Records from a dataset:
========

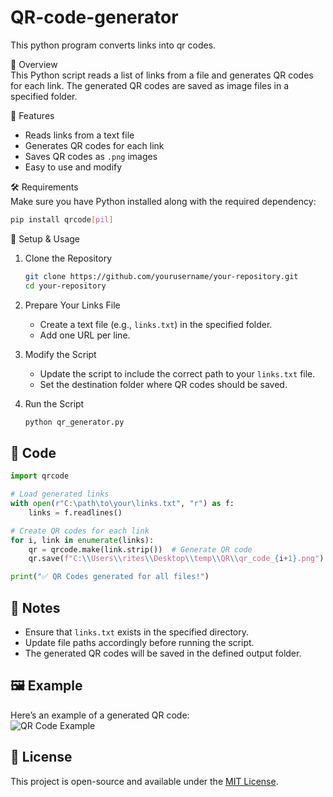 # QR-code-generator
This python program converts links into qr codes. 

📌 Overview  
This Python script reads a list of links from a file and generates QR codes for each link. The generated QR codes are saved as image files in a specified folder.  

🚀 Features  
- Reads links from a text file  
- Generates QR codes for each link  
- Saves QR codes as `.png` images  
- Easy to use and modify  

🛠️ Requirements  
Make sure you have Python installed along with the required dependency:  

```sh
pip install qrcode[pil]
```  

📂 Setup & Usage  

1. Clone the Repository 
   ```sh
   git clone https://github.com/yourusername/your-repository.git
   cd your-repository
   ```

2. Prepare Your Links File
   - Create a text file (e.g., `links.txt`) in the specified folder.
   - Add one URL per line.

3. Modify the Script
   - Update the script to include the correct path to your `links.txt` file.
   - Set the destination folder where QR codes should be saved.

4. Run the Script
   ```sh
   python qr_generator.py
   ```

## 📜 Code  

```python
import qrcode

# Load generated links
with open(r"C:\path\to\your\links.txt", "r") as f:
    links = f.readlines()

# Create QR codes for each link
for i, link in enumerate(links):
    qr = qrcode.make(link.strip())  # Generate QR code
    qr.save(f"C:\\Users\\rites\\Desktop\\temp\\QR\\qr_code_{i+1}.png")

print("✅ QR Codes generated for all files!")
```

## 📌 Notes  
- Ensure that `links.txt` exists in the specified directory.  
- Update file paths accordingly before running the script.  
- The generated QR codes will be saved in the defined output folder.  

## 🖼️ Example  
Here’s an example of a generated QR code:  
![QR Code Example](https://dummyimage.com/200x200/000/fff&text=QR+Code)  

## 📜 License  
This project is open-source and available under the [MIT License](LICENSE).  
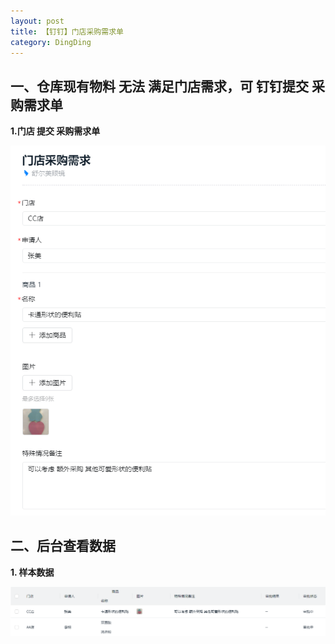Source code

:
 ```yaml
---
layout: post
title: 【钉钉】门店采购需求单
category: DingDing
---
```



## 一、仓库现有物料 无法 满足门店需求，可 钉钉提交 采购需求单

**1.门店 提交 采购需求单**

![order_for_card](/images/to_purchase_form.png)


## 二、后台查看数据

**1. 样本数据**

![order_for_card](/images/to_purchase.png)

========

Exercise instructions: Would you please retype all the data exactly? Leave out whatever pictures it holds.

Exercise answer:
 # QR-code-generator
This python program converts links into qr codes. 

📌 Overview  
This Python script reads a list of links from a file and generates QR codes for each link. The generated QR codes are saved as image files in a specified folder.  

🚀 Features  
- Reads links from a text file  
- Generates QR codes for each link  
- Saves QR codes as `.png` images  
- Easy to use and modify  

🛠️ Requirements  
Make sure you have Python installed along with the required dependency:  

```sh
pip install qrcode[pil]
```  

📂 Setup & Usage  

1. Clone the Repository 
   ```sh
   git clone https://github.com/yourusername/your-repository.git
   cd your-repository
   ```

2. Prepare Your Links File
   - Create a text file (e.g., `links.txt`) in the specified folder.
   - Add one URL per line.

3. Modify the Script
   - Update the script to include the correct path to your `links.txt` file.
   - Set the destination folder where QR codes should be saved.

4. Run the Script
   ```sh
   python qr_generator.py
   ```

## 📜 Code  

```python
import qrcode

# Load generated links
with open(r"C:\path\to\your\links.txt", "r") as f:
    links = f.readlines()

# Create QR codes for each link
for i, link in enumerate(links):
    qr = qrcode.make(link.strip())  # Generate QR code
    qr.save(f"C:\\Users\\rites\\Desktop\\temp\\QR\\qr_code_{i+1}.png")

print("✅ QR Codes generated for all files!")
```

## 📌 Notes  
- Ensure that `links.txt` exists in the specified directory.  
- Update file paths accordingly before running the script.  
- The generated QR codes will be saved in the defined output folder.  

## 🖼️ Example  
Here’s an example of a generated QR code:  
![QR Code Example](https://dummyimage.com/200x200/000/fff&text=QR+Code)  

## 📜 License  
This project is open-source and available under the [MIT License](LICENSE).  
Source code

:
 ```yaml
---
layout: post
title: 【钉钉】门店采购需求单
category: DingDing
---
```



## 一、仓库现有物料 无法 满足门店需求，可 钉钉提交 采购需求单

**1.门店 提交 采购需求单**

![order_for_card](/images/to_purchase_form.png)


## 二、后台查看数据

**1. 样本数据**

![order_for_card](/images/to_purchase.png)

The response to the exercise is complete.